◆ **Task description**
What lines below hold the string "owned"? Copy them all.

(Pictures paired with source code)
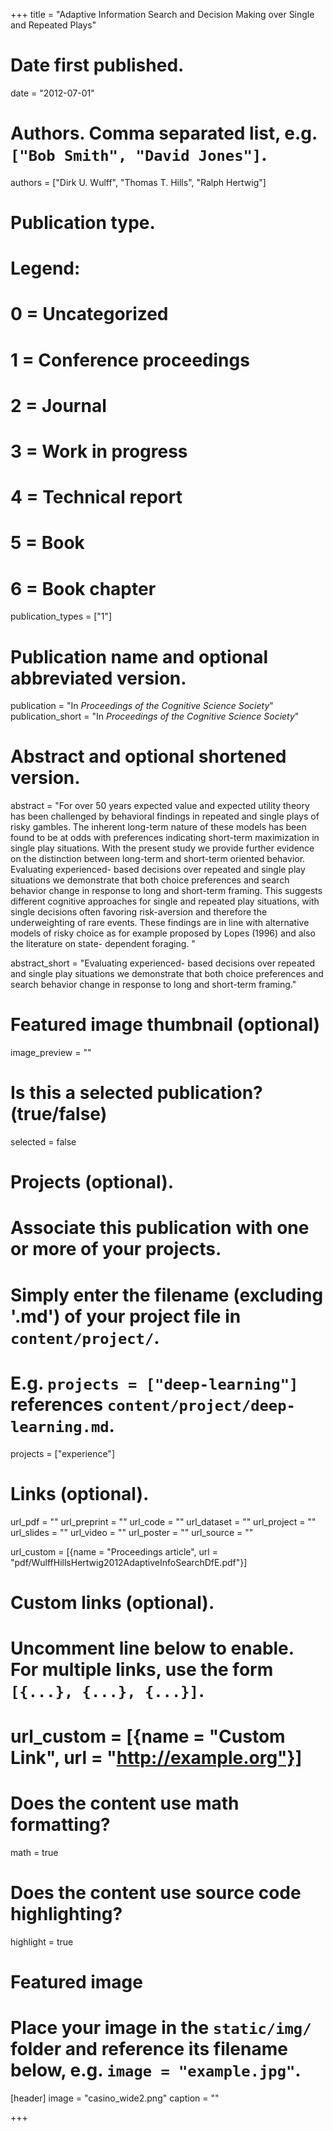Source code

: +++
title = "Adaptive Information Search and Decision Making over Single and Repeated Plays"

# Date first published.
date = "2012-07-01"

# Authors. Comma separated list, e.g. `["Bob Smith", "David Jones"]`.
authors = ["Dirk U. Wulff", "Thomas T. Hills", "Ralph Hertwig"]

# Publication type.
# Legend:
# 0 = Uncategorized
# 1 = Conference proceedings
# 2 = Journal
# 3 = Work in progress
# 4 = Technical report
# 5 = Book
# 6 = Book chapter
publication_types = ["1"]

# Publication name and optional abbreviated version.
publication = "In *Proceedings of the Cognitive Science Society*"
publication_short = "In *Proceedings of the Cognitive Science Society*"

# Abstract and optional shortened version.
abstract = "For over 50 years expected value and expected utility theory has been challenged by behavioral findings in repeated and single plays of risky gambles. The inherent long-term nature of these models has been found to be at odds with preferences indicating short-term maximization in single play situations. With the present study we provide further evidence on the distinction between long-term and short-term oriented behavior. Evaluating experienced- based decisions over repeated and single play situations we demonstrate that both choice preferences and search behavior change in response to long and short-term framing. This suggests different cognitive approaches for single and repeated play situations, with single decisions often favoring risk-aversion and therefore the underweighting of rare events. These findings are in line with alternative models of risky choice as for example proposed by Lopes (1996) and also the literature on state- dependent foraging.
"

abstract_short = "Evaluating experienced- based decisions over repeated and single play situations we demonstrate that both choice preferences and search behavior change in response to long and short-term framing."


# Featured image thumbnail (optional)
image_preview = ""

# Is this a selected publication? (true/false)
selected = false

# Projects (optional).
#   Associate this publication with one or more of your projects.
#   Simply enter the filename (excluding '.md') of your project file in `content/project/`.
#   E.g. `projects = ["deep-learning"]` references `content/project/deep-learning.md`.
projects = ["experience"]

# Links (optional).
url_pdf = ""
url_preprint = ""
url_code = ""
url_dataset = ""
url_project = ""
url_slides = ""
url_video = ""
url_poster = ""
url_source = ""

url_custom = [{name = "Proceedings article", url = "pdf/WulffHillsHertwig2012AdaptiveInfoSearchDfE.pdf"}]

# Custom links (optional).
#   Uncomment line below to enable. For multiple links, use the form `[{...}, {...}, {...}]`.
# url_custom = [{name = "Custom Link", url = "http://example.org"}]

# Does the content use math formatting?
math = true

# Does the content use source code highlighting?
highlight = true

# Featured image
# Place your image in the `static/img/` folder and reference its filename below, e.g. `image = "example.jpg"`.
[header]
image = "casino_wide2.png"
caption = ""

+++
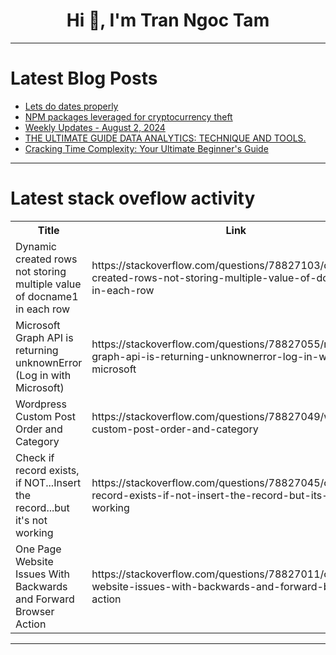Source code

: <h1 align="center">Hi 👋, I'm Tran Ngoc Tam</h1>

---

# Latest Blog Posts 
<!-- BLOG-POST-LIST:START -->
- [Lets do dates properly](https://dev.to/ry44n__/lets-do-dates-properly-4e2o)
- [NPM packages leveraged for cryptocurrency theft](https://dev.to/stacklok/npm-packages-leveraged-for-cryptocurrency-theft-586j)
- [Weekly Updates - August 2, 2024](https://dev.to/couchbase/weekly-updates-august-2-2024-14hp)
- [THE ULTIMATE GUIDE DATA ANALYTICS: TECHNIQUE AND TOOLS.](https://dev.to/xy_analytics/the-ultimate-guide-data-analytics-technique-and-tools-1i59)
- [Cracking Time Complexity: Your Ultimate Beginner&#39;s Guide](https://dev.to/mburu_4beeb1e88fea0d61158/demystifying-time-complexities-a-simple-guide-for-everyone-3m2o)
<!-- BLOG-POST-LIST:END -->

---

# Latest stack oveflow activity
<table>
  <tr><th>Title</th><th>Link</th></tr>
  <!-- STACKOVERFLOW:START --><tr><td>Dynamic created rows not storing multiple value of docname1 in each row</td><td>https://stackoverflow.com/questions/78827103/dynamic-created-rows-not-storing-multiple-value-of-docname1-in-each-row</td></tr><tr><td>Microsoft Graph API is returning unknownError &lpar;Log in with Microsoft&rpar;</td><td>https://stackoverflow.com/questions/78827055/microsoft-graph-api-is-returning-unknownerror-log-in-with-microsoft</td></tr><tr><td>Wordpress Custom Post Order and Category</td><td>https://stackoverflow.com/questions/78827049/wordpress-custom-post-order-and-category</td></tr><tr><td>Check if record exists, if NOT...Insert the record...but it&#39;s not working</td><td>https://stackoverflow.com/questions/78827045/check-if-record-exists-if-not-insert-the-record-but-its-not-working</td></tr><tr><td>One Page Website Issues With Backwards and Forward Browser Action</td><td>https://stackoverflow.com/questions/78827011/one-page-website-issues-with-backwards-and-forward-browser-action</td></tr><!-- STACKOVERFLOW:END -->
</table>

---



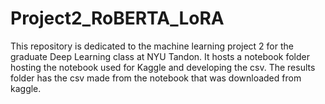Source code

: # Project2_RoBERTA_LoRA
This repository is dedicated to the machine learning project 2 for the graduate Deep Learning class at NYU Tandon.
It hosts a notebook folder hosting the notebook used for Kaggle and developing the csv.
The results folder has the csv made from the notebook that was downloaded from kaggle.
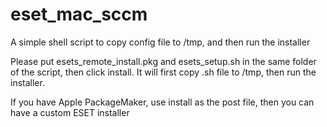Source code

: # eset_mac_sccm
A simple shell script to copy config file to /tmp, and then run the installer


Please put esets_remote_install.pkg and esets_setup.sh in the same folder of the script, then click install. It will first copy .sh file to /tmp, then run the installer.

If you have Apple PackageMaker, use install as the post file, then you can have a custom ESET installer
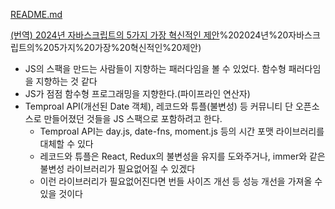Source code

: [README.md](../4.Archive/프론트엔드%20상태관리%20실전편%20with%20React%20Query%20&%20Zustand/README.md.md)

[(번역) 2024년 자바스크립트의 5가지 가장 혁신적인 제안](번역)%202024년%20자바스크립트의%205가지%20가장%20혁신적인%20제안)
- JS의 스팩을 만드는 사람들이 지향하는 패러다임을 볼 수 있었다. 함수형 패러다임을 지향하는 것 같다
- JS가 점점 함수형 프로그래밍을 지향한다.(파이프라인 연산자)
- Temproal API(개선된 Date 객체), 레코드와 튜플(불변성) 등 커뮤니티 단 오픈소스로 만들어졌던 것들을 JS 스팩으로 포함하려고 한다.
	- Temproal API는 day.js, date-fns, moment.js 등의 시간 포맷 라이브러리를 대체할 수 있다
	- 레코드와 튜플은 React, Redux의 불변성을 유지를 도와주거나, immer와 같은 불변성 라이브러리가 필요없어질 수 있겠다
	- 이런 라이브러리가 필요없어진다면 번들 사이즈 개선 등 성능 개선을 가져올 수 있을 것이다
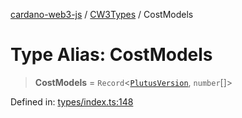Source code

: [cardano-web3-js](../../../../index.md) / [CW3Types](../index.md) / CostModels

# Type Alias: CostModels

> **CostModels** = `Record`\<[`PlutusVersion`](PlutusVersion.md), `number`[]\>

Defined in: [types/index.ts:148](https://github.com/xray-network/cardano-web3-js/blob/main/src/types/index.ts#L148)
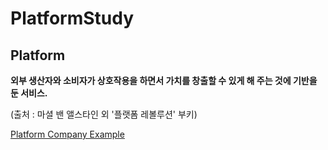 # PlatformStudy

## Platform

__외부 생산자와 소비자가 상호작용을 하면서 가치를 창출할 수 있게 해 주는 것에 기반을 둔 서비스.__

(출처 : 마셜 밴 앨스타인 외 '플랫폼 레볼루션' 부키)

[Platform Company Example](PlatformCompanyExample.md)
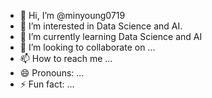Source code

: - 👋 Hi, I’m @minyoung0719
- 👀 I’m interested in Data Science and AI.
- 🌱 I’m currently learning Data Science and AI
- 💞️ I’m looking to collaborate on ...
- 📫 How to reach me ...
- 😄 Pronouns: ...
- ⚡ Fun fact: ...

<!---
minyoung0719/minyoung0719 is a ✨ special ✨ repository because its `README.md` (this file) appears on your GitHub profile.
You can click the Preview link to take a look at your changes.
--->
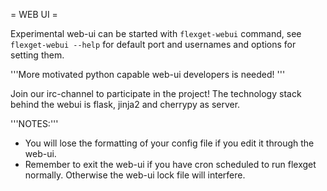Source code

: = WEB UI =

Experimental web-ui can be started with `flexget-webui` command, see `flexget-webui --help` for default port and usernames and options for setting them.

'''More motivated python capable web-ui developers is needed! '''

Join our irc-channel to participate in the project! The technology stack behind the webui is flask, jinja2 and cherrypy as server.

'''NOTES:'''
- You will lose the formatting of your config file if you edit it through the web-ui.
- Remember to exit the web-ui if you have cron scheduled to run flexget normally. Otherwise the web-ui lock file will interfere.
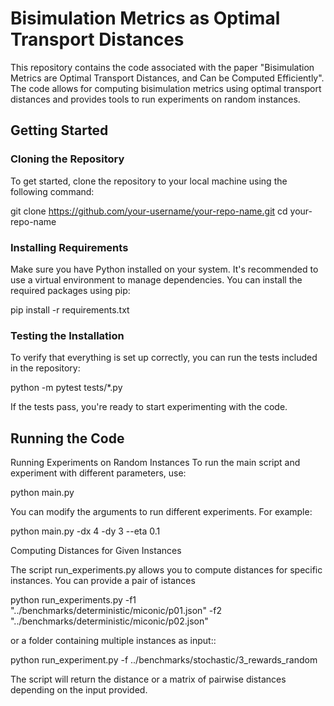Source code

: # Bisimulation Metrics as Optimal Transport Distances

This repository contains the code associated with the paper "Bisimulation Metrics are Optimal Transport Distances, and Can be Computed Efficiently". The code allows for computing bisimulation metrics using optimal transport distances and provides tools to run experiments on random instances.

## Getting Started

### Cloning the Repository

To get started, clone the repository to your local machine using the following command:

git clone https://github.com/your-username/your-repo-name.git
cd your-repo-name

### Installing Requirements
Make sure you have Python installed on your system. It's recommended to use a virtual environment to manage dependencies. You can install the required packages using pip:

pip install -r requirements.txt

### Testing the Installation
To verify that everything is set up correctly, you can run the tests included in the repository:

python -m pytest tests/*.py

If the tests pass, you're ready to start experimenting with the code.

## Running the Code
Running Experiments on Random Instances
To run the main script and experiment with different parameters, use:

python main.py

You can modify the arguments to run different experiments. For example:

python main.py -dx 4 -dy 3 --eta 0.1

Computing Distances for Given Instances

The script run_experiments.py allows you to compute distances for specific instances. You can provide a pair of istances 

python run_experiments.py -f1 "../benchmarks/deterministic/miconic/p01.json" -f2 "../benchmarks/deterministic/miconic/p02.json"

or a folder containing multiple instances as input::

python run_experiment.py -f ../benchmarks/stochastic/3_rewards_random

The script will return the distance or a matrix of pairwise distances depending on the input provided.
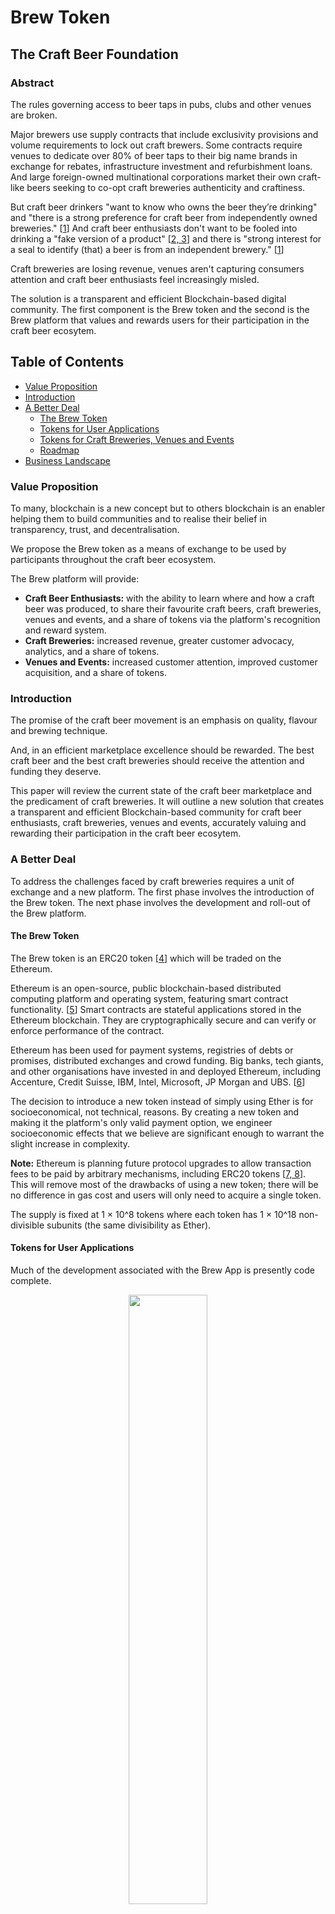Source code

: <p align="center">
  <h1>Brew Token</h1>
</p>

<p align="center">
<h2>The Craft Beer Foundation</h2>
</p>

<p align="center">
<h3>Abstract</h3>
</p>

The rules governing access to beer taps in pubs, clubs and other venues are broken.

Major brewers use supply contracts that include exclusivity provisions and volume requirements to lock out craft
brewers. Some contracts require venues to dedicate over 80% of beer taps to their big name brands in exchange for
rebates, infrastructure investment and refurbishment loans. And large foreign-owned multinational corporations market 
their own craft-like beers seeking to co-opt craft breweries authenticity and craftiness. 

But craft beer drinkers "want to know who owns the beer they’re drinking" and "there is a strong preference for craft 
beer from independently owned breweries." [[1](#citations)] And craft beer enthusiasts don't want to be fooled into 
drinking a "fake version of a product" [[2, 3](#citations)] and there is "strong interest for a seal to identify (that) 
a beer is from an independent brewery." [[1](#citations)]

Craft breweries are losing revenue, venues aren't capturing consumers attention and craft beer enthusiasts feel 
increasingly misled.

The solution is a transparent and efficient Blockchain-based digital community. The first component is the Brew token 
and the second is the Brew platform that values and rewards users for their participation in the craft beer ecosytem.

## Table of Contents

- [Value Proposition](#value-proposition)
- [Introduction](#introduction)
- [A Better Deal](#a-new-deal)
  - [The Brew Token](#the-brew-token)
  - [Tokens for User Applications](#tokens-for-user-applications)
  - [Tokens for Craft Breweries, Venues and Events](#tokens-for-craft-breweries-venues-and-vents)
  - [Roadmap](#roadmap)
- [Business Landscape](#business-landscape)
    
### Value Proposition

To many, blockchain is a new concept but to others blockchain is an enabler helping them to build communities and to
realise their belief in transparency, trust, and decentralisation.

We propose the Brew token as a means of exchange to be used by participants throughout the craft beer ecosystem.

The Brew platform will provide:

- <strong>Craft Beer Enthusiasts:</strong> with the ability to learn where and how a craft beer was produced, to 
  share their favourite craft beers, craft breweries, venues and events, and a share of tokens via the platform's 
  recognition and reward system.
- <strong>Craft Breweries:</strong> increased revenue, greater customer advocacy, analytics, and a share of tokens.
- <strong>Venues and Events:</strong> increased customer attention, improved customer acquisition, and a share of tokens.

### Introduction

The promise of the craft beer movement is an emphasis on quality, flavour and brewing technique.

And, in an efficient marketplace excellence should be rewarded. The best craft beer and the best craft breweries 
should receive the attention and funding they deserve.

This paper will review the current state of the craft beer marketplace and the predicament of craft breweries.
It will outline a new solution that creates a transparent and efficient Blockchain-based community for craft beer 
enthusiasts, craft breweries, venues and events, accurately valuing and rewarding their participation in the 
craft beer ecosytem.

### A Better Deal

To address the challenges faced by craft breweries requires a unit of exchange and a new platform. The first phase
involves the introduction of the Brew token. The next phase involves the development and roll-out of the Brew platform.

#### The Brew Token

The Brew token is an ERC20 token [[4](#citations)] which will be traded on the Ethereum. 

Ethereum is an open-source, public blockchain-based distributed computing platform and operating system, featuring 
smart contract functionality. [[5](#citations)] Smart contracts are stateful applications stored in the Ethereum 
blockchain. They are cryptographically secure and can verify or enforce performance of the contract.

Ethereum has been used for payment systems, registries of debts or promises, distributed exchanges and crowd funding.
Big banks, tech giants, and other organisations have invested in and deployed Ethereum, including Accenture, 
Credit Suisse, IBM, Intel, Microsoft, JP Morgan and UBS. [[6](#citations)] 

The decision to introduce a new token instead of simply using Ether is for socioeconomical, not technical, reasons. 
By creating a new token and making it the platform's only valid payment option, we engineer socioeconomic effects that 
we believe are significant enough to warrant the slight increase in complexity.

**Note:** Ethereum is planning future protocol upgrades to allow transaction fees to be paid by arbitrary mechanisms, 
including ERC20 tokens [[7, 8](#citations)]. This will remove most of the drawbacks of using a new token;
there will be no difference in gas cost and users will only need to acquire a single token.

The supply is fixed at 1 × 10^8 tokens where each token has 1 × 10^18 non-divisible subunits (the same divisibility 
as Ether).

#### Tokens for User Applications

Much of the development associated with the Brew App is presently code complete.

<p align="center">
  <img src="https://github.com/the-craft-beer-foundation/white-paper/blob/master/location.png" width="50%">
</p>

The Brew platform's recognition and reward system will calculate a score based on a fixed threshold value 
(e.g., based on purchases at a craft brewery, venue or event) and a bounded score 
(e.g., based on recommendations). A summary of user behaviour will be recorded and payments made on the basis of scores.

<p align="center">
  <img src="https://github.com/the-craft-beer-foundation/white-paper/blob/master/search.png" width="50%">
</p>

**Note:** A fully distributed ledger is desirable, both for public accountability and to address any scalability 
concerns. We may be able to leverage a third-party open source Ethereum micropayments system.

Recommendations may be ranked or voted on using Brew tokens, similar to the “thumbsup/thumbsdown” on many commenting 
system implementations. Comment votes backed by Brew tokens may be given more credibility due to the fact that someone
cared enough to back the comment with what would be a limited supply of token, as well as the fact that a token transfer
can be verified as coming from real people rather than robots. The right to post comments may also be purchased for 
some minimal payment, to cut down on abusive commenters.

#### Tokens for Craft Breweries, Venues and Events

The platform's recognition and reward system will calculate a score based on a fixed threshold value and a bounded score.

A lottery system may be used, where small payments are made probabilistically, with payments happening essentially 
in the same way that coin mining works with proof of participation instead of proof of work. [[9](#citations)]

#### Roadmap

- <strong>Pre 1.0 Brew Platform:</strong> Complete development of the Brew App, the Recognition and Reward system and 
the Brew Ledger and Payments system.

- <strong>1.0 Brew Platform:</strong> Launch the Brew platform.

- <strong>Beyond 1.0 Brew Platform:</strong> Brew wallet integrated with the Brew App.

### The Australian Business Landscape

#### Competition

- [Untappd](https://untappd.com/) is a geosocial networking service and mobile phone application that allows its users
to check into beers as they drink them, and share these check-ins and their locations with their friends.
Untappd users can rate the beer they are consuming, earn badges, share pictures of their beers, review tap lists from 
nearby venues, see what beers their friends are drinking, and suggests similar beverages.
- [Now Tapped](https://nowtapped.com/) uses the Untappd API to provide real time tap list updates.
- [Beer Buddy](http://www.beerbuddyapp.com/) is a mobile phone application that uses your device's camera to scan 
barcodes from beer bottles, cans, and cases, to obtain vital information pertaining to that particular beer. 
- [The Happiest Hour](https://www.thehappiesthour.com/) website provides information about your local 'Happy Hour' 
deals, cheap drinks, food specials and Trivia Nights.
- [Clipp](https://clipp.co/) is a mobile phone application that provides mobile payments and last minute Bar & Restaurants deals.
- [Foursquare](https://foursquare.com/) is a local search-and-discovery service that helps you find the perfect places 
(e.g., best food, nightlife, and entertainment) to go with friends.
- [Yelp](https://www.yelp.com/) publishes crowd-sourced reviews and recommendations about local businesses.
 
#### News and Information

- [Craft Beer Reviewer](http://craftbeerreviewer.com/)
  - [The Brewery List](http://craftbeerreviewer.com/the-brewery-list/)
  - [Who Owns The Brewery](http://craftbeerreviewer.com/corporate-craft-beer/)
- [The Crafty Pint](https://craftypint.com/)
- [Beer & Brewer](https://www.beerandbrewer.com/)
- [Australian Brew News](https://www.brewsnews.com.au/)
  - [Independent Brewing Industry National Economic Evaluation](http://iba.org.au/independent-brewing-industry-national-economic-evaluation/)






## Citations

[1] [2017 Australian Craft Beer Survey Results](https://www.beercartel.com.au/blog/2017-australian-craft-beer-survey-results/)

[2] [The Quest for Authenticity in Consumption](https://academic.oup.com/jcr/article-abstract/36/5/838/1790161?redirectedFrom=fulltext)

[3] [Creating and retaining authenticity among craft breweries](https://open.bu.edu/handle/2144/15673)

[4] [ERC20 Token Standard](https://theethereum.wiki/w/index.php/ERC20_Token_Standard)

[5] [Ethereum](https://en.wikipedia.org/wiki/Ethereum)

[6] [Enterprise Ethereum Alliance](https://entethalliance.org/)

[7] [On Abstraction](https://blog.ethereum.org/2015/07/05/on-abstraction/)

[8] [Understanding Serenity, Part I: Abstraction](https://blog.ethereum.org/2015/12/24/understanding-serenity-part-i-abstraction/)

[9] [Micropayments for Decentralized Currencies](https://eprint.iacr.org/2016/332.pdf)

◆ **Result**
rebates, infrastructure investment and refurbishment loans. And large foreign-owned multinational corporations market 
beer from independently owned breweries." [[1](#citations)] And craft beer enthusiasts don't want to be fooled into 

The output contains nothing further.